Thanks for your time. So is it correct to say that it would happen 1 in 12 times so therefore a 8.33% chance of it happening?
NO, the probability 1/12 refers to throwing a 4 on any particular roll. I expected that to be something a craps player would understand inherently.
The probability of NOT throwing a 4 is 11/12,
So the probability of N throws
before the first 4 is
(11/12)*(11/12)*. . . *(1/12)= (11/12)^N * (1/12)

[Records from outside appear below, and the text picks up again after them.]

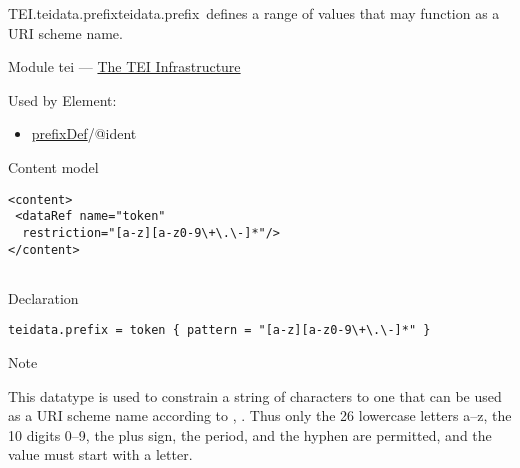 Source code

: \begin{reflist}
\item[]\begin{specHead}{TEI.teidata.prefix}{teidata.prefix} defines a range of values that may function as a URI scheme name.\end{specHead} 
    \item[{Module}]
  tei — \hyperref[ST]{The TEI Infrastructure}
    \item[{Used by}]
  Element: \begin{itemize}
\item \hyperref[TEI.prefixDef]{prefixDef}/@ident
\end{itemize} 
    \item[{Content model}]
  \mbox{}\hfill\\[-10pt]\begin{Verbatim}[fontsize=\small]
<content>
 <dataRef name="token"
  restriction="[a-z][a-z0-9\+\.\-]*"/>
</content>
    
\end{Verbatim}

    \item[{Declaration}]
  \mbox{}\hfill\\[-10pt]\begin{Verbatim}[fontsize=\small]
teidata.prefix = token { pattern = "[a-z][a-z0-9\+\.\-]*" }
\end{Verbatim}

    \item[{Note}]
  \par
This datatype is used to constrain a string of characters to one that can be used as a URI scheme name according to , . Thus only the 26 lowercase letters a–z, the 10 digits 0–9, the plus sign, the period, and the hyphen are permitted, and the value must start with a letter.
\end{reflist}  
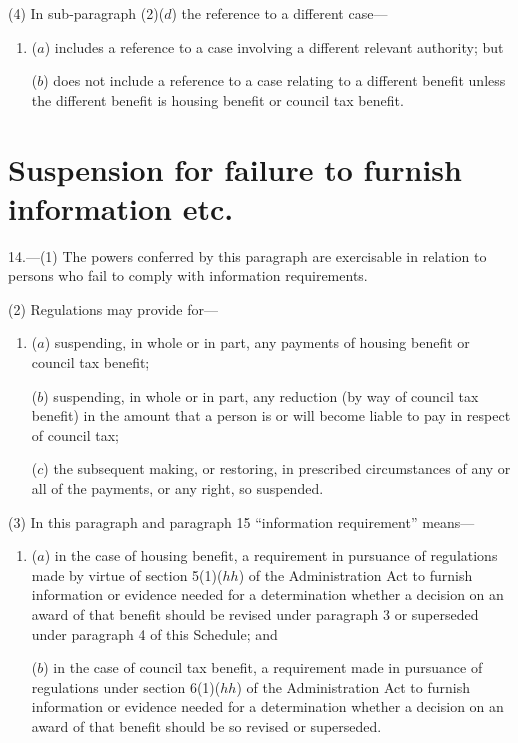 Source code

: \documentclass[12pt,a4paper]{article}
\begin{document}
(4) In sub-paragraph (2)($d$)  the reference to a different case—
\begin{enumerate}\item[]
($a$) includes a reference to a case involving a different relevant authority; but

($b$) does not include a reference to a case relating to a different benefit unless the different benefit is housing benefit or council tax benefit.
\end{enumerate}

\section*{Suspension for failure to furnish information etc.}

14.---(1) The powers conferred by this paragraph are exercisable in relation to persons who fail to comply with information requirements.

(2) Regulations may provide for—
\begin{enumerate}\item[]
($a$) suspending, in whole or in part, any payments of housing benefit or council tax benefit;

($b$) suspending, in whole or in part, any reduction (by way of council tax benefit) in the amount that a person is or will become liable to pay in respect of council tax;

($c$) the subsequent making, or restoring, in prescribed circumstances of any or all of the payments, or any right, so suspended.
\end{enumerate}

(3) In this paragraph and paragraph 15 “information requirement” means—
\begin{enumerate}\item[]
($a$) in the case of housing benefit, a requirement in pursuance of regulations made by virtue of section 5(1)($hh$)  of the Administration Act to furnish information or evidence needed for a determination whether a decision on an award of that benefit should be revised under paragraph 3 or superseded under paragraph 4 of this Schedule; and

($b$) in the case of council tax benefit, a requirement made in pursuance of regulations under section 6(1)($hh$)  of the Administration Act to furnish information or evidence needed for a determination whether a decision on an award of that benefit should be so revised or superseded.
\end{enumerate}
\end{document}

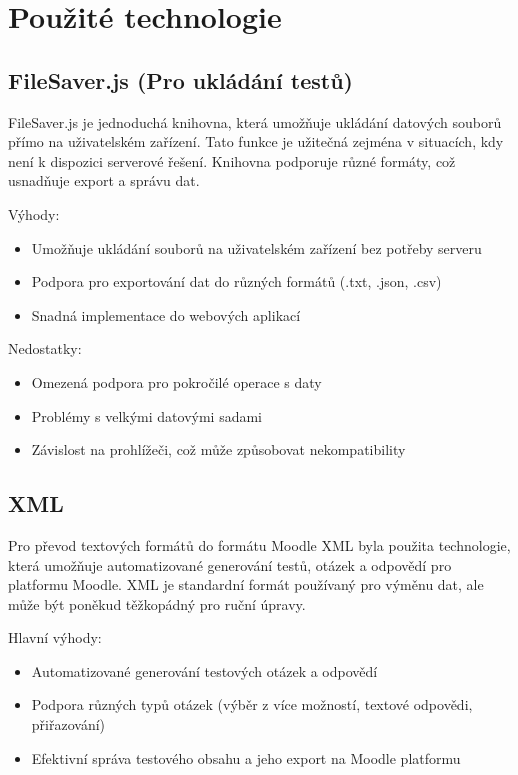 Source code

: \documentclass[12pt, a4paper, twoside, openright]{report}
\begin{document}
\chapter{Použité technologie}

\section{FileSaver.js (Pro ukládání testů)}
FileSaver.js je jednoduchá knihovna, která umožňuje ukládání datových souborů přímo na uživatelském zařízení. Tato funkce je užitečná zejména v situacích, kdy není k dispozici serverové řešení. Knihovna podporuje různé formáty, což usnadňuje export a správu dat.

Výhody: 
\begin{itemize}
    \item Umožňuje ukládání souborů na uživatelském zařízení bez potřeby serveru
    \item Podpora pro exportování dat do různých formátů (.txt, .json, .csv)
    \item Snadná implementace do webových aplikací
\end{itemize}

Nedostatky: 
\begin{itemize}
    \item Omezená podpora pro pokročilé operace s daty
    \item Problémy s velkými datovými sadami
    \item Závislost na prohlížeči, což může způsobovat nekompatibility
\end{itemize}

\section{XML}
Pro převod textových formátů do formátu Moodle XML byla použita technologie, která umožňuje automatizované generování testů, otázek a odpovědí pro platformu Moodle. XML je standardní formát používaný pro výměnu dat, ale může být poněkud těžkopádný pro ruční úpravy.

Hlavní výhody: 
\begin{itemize}
    \item Automatizované generování testových otázek a odpovědí
    \item Podpora různých typů otázek (výběr z více možností, textové odpovědi, přiřazování)
    \item Efektivní správa testového obsahu a jeho export na Moodle platformu
\end{itemize}
\end{document}
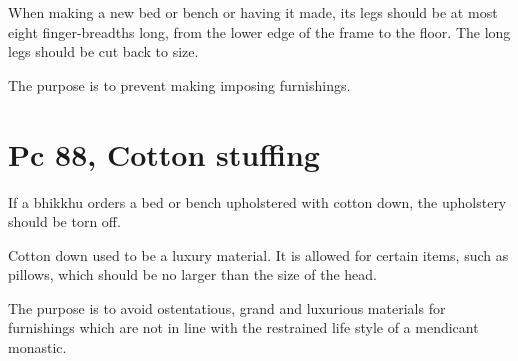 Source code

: When making a new bed or bench or having it made, its legs should be at
most eight finger-breadths long, from the lower edge of the frame to the
floor. The long legs should be cut back to size.

The purpose is to prevent making imposing furnishings.

\section{Pc 88, Cotton stuffing}

If a bhikkhu orders a bed or bench upholstered with cotton down, the
upholstery should be torn off.

Cotton down used to be a luxury material. It is allowed for certain
items, such as pillows, which should be no larger than the size of the
head.

The purpose is to avoid ostentatious, grand and luxurious materials for
furnishings which are not in line with the restrained life style of a
mendicant monastic.

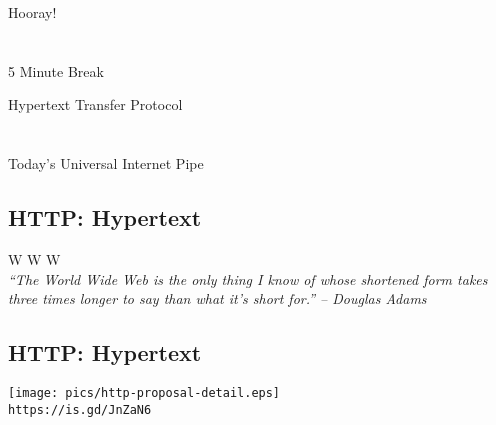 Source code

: \documentclass[xga]{xdvislides}
\begin{document}
\newpage
\vspace*{\fill}
\begin{center}
    \Hugesize
        Hooray! \\ [1em]
    \hspace*{5mm}
    \blueline\\
    \hspace*{5mm}\\
        5 Minute Break
\end{center}
\vspace*{\fill}

\newpage
\vspace*{\fill}
\begin{center}
	\Hugesize
		Hypertext Transfer Protocol\\ [1em]
	\hspace*{5mm}
	\blueline\\
	\hspace*{5mm}\\
		Today's Universal Internet Pipe
\end{center}
\vspace*{\fill}

%
%
%

\subsection{HTTP: Hypertext}
\vspace{.5in}
\begin{center}
	\Huge
	W W W
	\\
\vspace{.5in}
	{\em ``The World Wide Web is the only thing I know of whose shortened form
	takes three times longer to say than what it's short for.'' -- Douglas Adams}
\end{center}
\Normalsize


\subsection{HTTP: Hypertext}
\begin{center}
	\texttt{[image: pics/http-proposal-detail.eps]} \\
	\vspace{.5in}
	\verb+https://is.gd/JnZaN6+
\end{center}
\end{document}
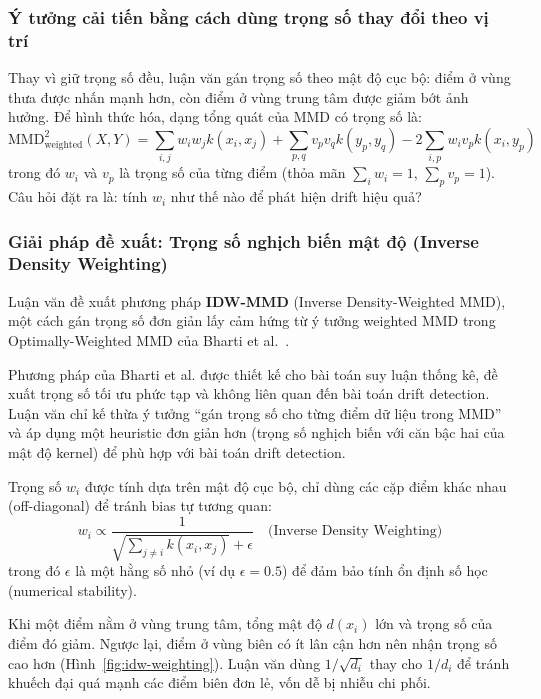 \subsubsection{Ý tưởng cải tiến bằng cách dùng trọng số thay đổi theo vị trí}
Thay vì giữ trọng số đều, luận văn gán trọng số theo mật độ cục bộ: điểm ở vùng thưa được nhấn mạnh hơn, còn điểm ở vùng trung tâm được giảm bớt ảnh hưởng. Để hình thức hóa, dạng tổng quát của MMD có trọng số là:
\begin{equation}
	\text{MMD}^2_{\text{weighted}}(X, Y) = \sum_{i,j} w_i w_j k(x_i, x_j) + \sum_{p,q} v_p v_q k(y_p, y_q) - 2\sum_{i,p} w_i v_p k(x_i, y_p)
\end{equation}
trong đó $w_i$ và $v_p$ là trọng số của từng điểm (thỏa mãn $\sum_i w_i = 1$, $\sum_p v_p = 1$). Câu hỏi đặt ra là: tính $w_i$ như thế nào để phát hiện drift hiệu quả?

\subsubsection{Giải pháp đề xuất: Trọng số nghịch biến mật độ (Inverse Density Weighting)}
Luận văn đề xuất phương pháp \textbf{IDW-MMD} (Inverse Density-Weighted MMD), một cách gán trọng số đơn giản lấy cảm hứng từ ý tưởng weighted MMD trong Optimally-Weighted MMD của Bharti et al.~\cite{bharti2023owmmd}.

Phương pháp của Bharti et al. được thiết kế cho bài toán suy luận thống kê, đề xuất trọng số tối ưu phức tạp và không liên quan đến bài toán drift detection. Luận văn chỉ kế thừa ý tưởng ``gán trọng số cho từng điểm dữ liệu trong MMD'' và áp dụng một heuristic đơn giản hơn (trọng số nghịch biến với căn bậc hai của mật độ kernel) để phù hợp với bài toán drift detection.

Trọng số $w_i$ được tính dựa trên mật độ cục bộ, chỉ dùng các cặp điểm khác nhau (off-diagonal) để tránh bias tự tương quan:
\begin{equation}
	w_i \propto \frac{1}{\sqrt{\sum_{j \neq i} k(x_i, x_j)} + \epsilon} \quad \text{(Inverse Density Weighting)}
\end{equation}
trong đó $\epsilon$ là một hằng số nhỏ (ví dụ $\epsilon = 0.5$) để đảm bảo tính ổn định số học (numerical stability).

Khi một điểm nằm ở vùng trung tâm, tổng mật độ $d(x_i)$ lớn và trọng số của điểm đó giảm. Ngược lại, điểm ở vùng biên có ít lân cận hơn nên nhận trọng số cao hơn (Hình~\ref{fig:idw-weighting}). Luận văn dùng $1/\sqrt{d_i}$ thay cho $1/d_i$ để tránh khuếch đại quá mạnh các điểm biên đơn lẻ, vốn dễ bị nhiễu chi phối.

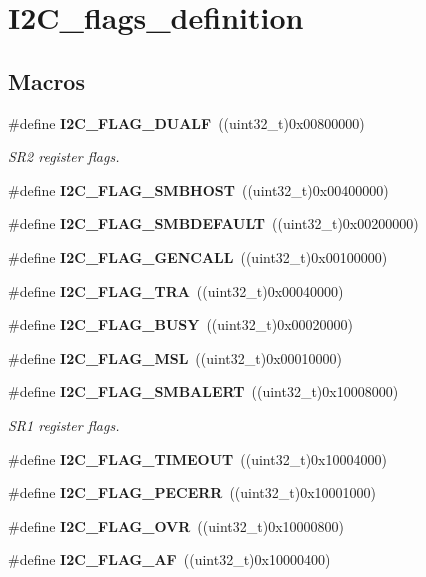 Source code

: \section{I2\+C\+\_\+flags\+\_\+definition}
\label{group__I2C__flags__definition}
\subsection*{Macros}
\begin{DoxyCompactItemize}
\item 
\#define \textbf{ I2\+C\+\_\+\+F\+L\+A\+G\+\_\+\+D\+U\+A\+LF}~((uint32\+\_\+t)0x00800000)
\begin{DoxyCompactList}\small\item\em S\+R2 register flags. \end{DoxyCompactList}\item 
\#define \textbf{ I2\+C\+\_\+\+F\+L\+A\+G\+\_\+\+S\+M\+B\+H\+O\+ST}~((uint32\+\_\+t)0x00400000)
\item 
\#define \textbf{ I2\+C\+\_\+\+F\+L\+A\+G\+\_\+\+S\+M\+B\+D\+E\+F\+A\+U\+LT}~((uint32\+\_\+t)0x00200000)
\item 
\#define \textbf{ I2\+C\+\_\+\+F\+L\+A\+G\+\_\+\+G\+E\+N\+C\+A\+LL}~((uint32\+\_\+t)0x00100000)
\item 
\#define \textbf{ I2\+C\+\_\+\+F\+L\+A\+G\+\_\+\+T\+RA}~((uint32\+\_\+t)0x00040000)
\item 
\#define \textbf{ I2\+C\+\_\+\+F\+L\+A\+G\+\_\+\+B\+U\+SY}~((uint32\+\_\+t)0x00020000)
\item 
\#define \textbf{ I2\+C\+\_\+\+F\+L\+A\+G\+\_\+\+M\+SL}~((uint32\+\_\+t)0x00010000)
\item 
\#define \textbf{ I2\+C\+\_\+\+F\+L\+A\+G\+\_\+\+S\+M\+B\+A\+L\+E\+RT}~((uint32\+\_\+t)0x10008000)
\begin{DoxyCompactList}\small\item\em S\+R1 register flags. \end{DoxyCompactList}\item 
\#define \textbf{ I2\+C\+\_\+\+F\+L\+A\+G\+\_\+\+T\+I\+M\+E\+O\+UT}~((uint32\+\_\+t)0x10004000)
\item 
\#define \textbf{ I2\+C\+\_\+\+F\+L\+A\+G\+\_\+\+P\+E\+C\+E\+RR}~((uint32\+\_\+t)0x10001000)
\item 
\#define \textbf{ I2\+C\+\_\+\+F\+L\+A\+G\+\_\+\+O\+VR}~((uint32\+\_\+t)0x10000800)
\item 
\#define \textbf{ I2\+C\+\_\+\+F\+L\+A\+G\+\_\+\+AF}~((uint32\+\_\+t)0x10000400)

\end{DoxyCompactItemize}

That tells you how long a run you can expect
without a 4 being thrown. [Note that I have defined N as the number of not-4s, while the form used by
pka is N= the first throw that
is a 4.]
Code:
N P(N) P(6|N) P(7|N) P(8|N) . . .
0 0.0833
1 0.0764
2 0.0700
. . .
6 0.0494 0.0000214
7 0.0453 0.0001125 0.0000036
8 0.0415 0.0003376 0.0000214 0.0000006
. . .
For example, the probability is 0.0415 that there will be exactly 8 throws before the first 4. That is one chance in 24. If that is the value of N, then the probability that 6, 7, or 8 of those are 7s is 0.0003596. There is a chance of 1/67000 that there will be 8 throws preceding the 4, AND that at least 6 of the 8 are 7s.
To get the total probability, you have to add up ALL values of N. The best way to do that would be a spreadsheet.
If you don't understand probability, you are the kind of guy the house loves to see at the craps table. Most "systems" work most of the time, IF you have a big enough bankroll to cover adverse runs. You wind up risking a LOT of money to expect a small positive return. You can continue to make small gains, right up to the day your bank goes bust. It is likely your bankroll is not as large as the house's.